1. A system, comprising:

an interposer, the interposer configured for being mounted to a fuselage of an aircraft, the interposer configured for interfacing with the fuselage to form a seal for maintaining pressure within the aircraft; and

an antenna module, the antenna module configured for being mounted to the interposer,

wherein the antenna module is removably connected to the interposer.

2. A system as claimed in claim 1, wherein the interposer includes a mounting plate.

3. A system as claimed in claim 1, wherein the antenna module includes an aircraft antenna, a radome, and a ground plane.

4. A system as claimed in claim 1, further comprising:

an interconnect for electrically connecting the antenna module to electronics, said electronics being located within the aircraft.

5. A system as claimed in claim 4, wherein the interconnect includes a hermetic blindmate coax connector pair.

6. A system as claimed in claim 4, wherein the interconnect includes a hybrid connector, said hybrid connector having coax, power and signal contacts.

7. A system as claimed in claim 1, wherein the antenna module is configured for being disconnected from the interposer without violating the seal formed by the interfacing of the interposer and the fuselage.

8. A system, comprising:

an interposer, the interposer including a mounting plate for allowing the interposer to be mounted to a fuselage of an aircraft, the interposer configured for interfacing with the fuselage to form a seal for maintaining pressure within the aircraft; and

an antenna module, the antenna module including a ground plane, an aircraft antenna, and a radome, the ground plane configured for allowing the antenna module to be mounted to the interposer, the aircraft antenna configured for being connected to the ground plane, the radome configured for being connected to the ground plane, thereby forming an enclosure for housing the antenna,

wherein the antenna module is removably connected to the interposer.

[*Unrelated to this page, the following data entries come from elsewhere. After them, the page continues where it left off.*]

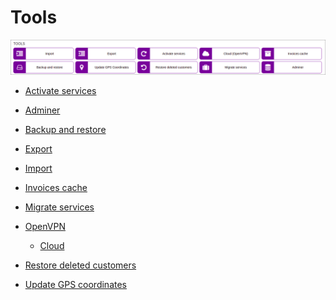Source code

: Tools
=====

![icon](icon.png)

* [Activate services](configuration/tools/activate_services/activate_services.md)

* [Adminer](configuration/tools/adminer/adminer.md)

* [Backup and restore](configuration/tools/backup_restore/backup_restore.md)

* [Export](configuration/tools/export/export.md)

* [Import](configuration/tools/import/import.md)

* [Invoices cache](configuration/tools/invoices_cache/invoices_cache.md)

* [Migrate services](configuration/tools/migrate_services/migrate_services.md)

* [OpenVPN](configuration/tools/openvpn/openvpn.md)
  * [Cloud](configuration/tools/openvpn/cloud/routes/routes.md)

* [Restore deleted customers](configuration/tools/restore_deleted_customers/restore_deleted_customers.md)

* [Update GPS coordinates](configuration/tools/gps/gps.md)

9. A system as claimed in claim 8, further comprising:

10. A system as claimed in claim 9, wherein the interconnect includes a blindmate coax connector pair.

11. A system as claimed in claim 9, wherein the interconnect includes a hybrid connector, said hybrid connector having coax, power and signal contacts.

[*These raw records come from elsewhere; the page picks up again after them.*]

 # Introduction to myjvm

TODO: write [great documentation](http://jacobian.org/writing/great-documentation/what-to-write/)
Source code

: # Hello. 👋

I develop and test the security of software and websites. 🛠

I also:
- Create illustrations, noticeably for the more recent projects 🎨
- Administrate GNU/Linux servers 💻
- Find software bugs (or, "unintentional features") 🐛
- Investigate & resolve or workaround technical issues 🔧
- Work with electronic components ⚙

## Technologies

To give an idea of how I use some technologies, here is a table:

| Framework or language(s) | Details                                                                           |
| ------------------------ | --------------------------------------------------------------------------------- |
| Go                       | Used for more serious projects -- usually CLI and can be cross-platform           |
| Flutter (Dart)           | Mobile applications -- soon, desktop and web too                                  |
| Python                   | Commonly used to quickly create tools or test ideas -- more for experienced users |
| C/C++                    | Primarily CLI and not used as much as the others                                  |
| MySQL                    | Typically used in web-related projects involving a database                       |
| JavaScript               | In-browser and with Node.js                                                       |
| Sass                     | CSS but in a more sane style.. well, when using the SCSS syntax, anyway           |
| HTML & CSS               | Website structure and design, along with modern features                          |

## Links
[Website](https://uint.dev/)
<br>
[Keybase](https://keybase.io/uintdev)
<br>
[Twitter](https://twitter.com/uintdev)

12. A system as claimed in claim 8, wherein the antenna module is configured for being disconnected from the interposer without violating the seal formed between the interposer and the fuselage.

13. A system as claimed in claim 8, wherein the antenna has a bandwidth of 0.95 Gigahertz (GHz) to 10.0 Gigahertz (GHz).

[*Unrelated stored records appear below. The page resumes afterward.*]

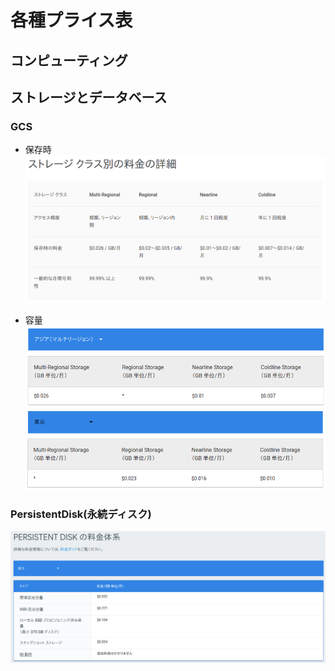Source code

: # 各種プライス表

## コンピューティング

## ストレージとデータベース

### GCS

- 保存時
![保存時](img/GCS_Each-Class.png)

- 容量
![容量](img/GCS_Multi-Regional.png)
![容量](img/GCS_Regional.png)

### PersistentDisk(永続ディスク)
![永続ディスク](img/PersistentDisk.png)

14. A system as claimed in claim 8, wherein the antenna is a circularly polarized Global Positioning Systems (GPS) antenna.

15. A system as claimed in claim 8, wherein the antenna is a steerable beam antenna.

16. A system as claimed in claim 8, wherein the antenna is an adaptable beam antenna.

17. A system, comprising:

an interposer, the interposer including a mounting plate for allowing the interposer to be mounted to a fuselage of an aircraft, the interposer configured for interfacing with the fuselage to form a seal for maintaining pressure within the aircraft;

an antenna module, the antenna module including a ground plane, an aircraft antenna, and a radome, the ground plane configured for allowing the antenna module to be mounted to the interposer, the aircraft antenna configured for being connected to the ground plane, the radome configured for being connected to the ground plane, thereby forming an enclosure for housing the antenna, wherein the antenna module is removably connected to the interposer; and

an interconnect for electrically connecting the antenna module to electronics, said electronics being located within the aircraft,

wherein the antenna module is configured for being disconnected from the interposer without breaking the seal formed between the interposer and the fuselage.

18. A system as claimed in claim 17, wherein the interconnect is at least one of: a Radio Frequency (RF) interconnect, a digital signal interconnect, an electro-optic signal interconnect, a power signal interconnect, and a control signal interconnect.

19. A system as claimed in claim 17, wherein the antenna module further includes active electronics.

20. A system as claimed in claim 17, wherein the ground plane is configured for being connected to the interposer to form a protective enclosure.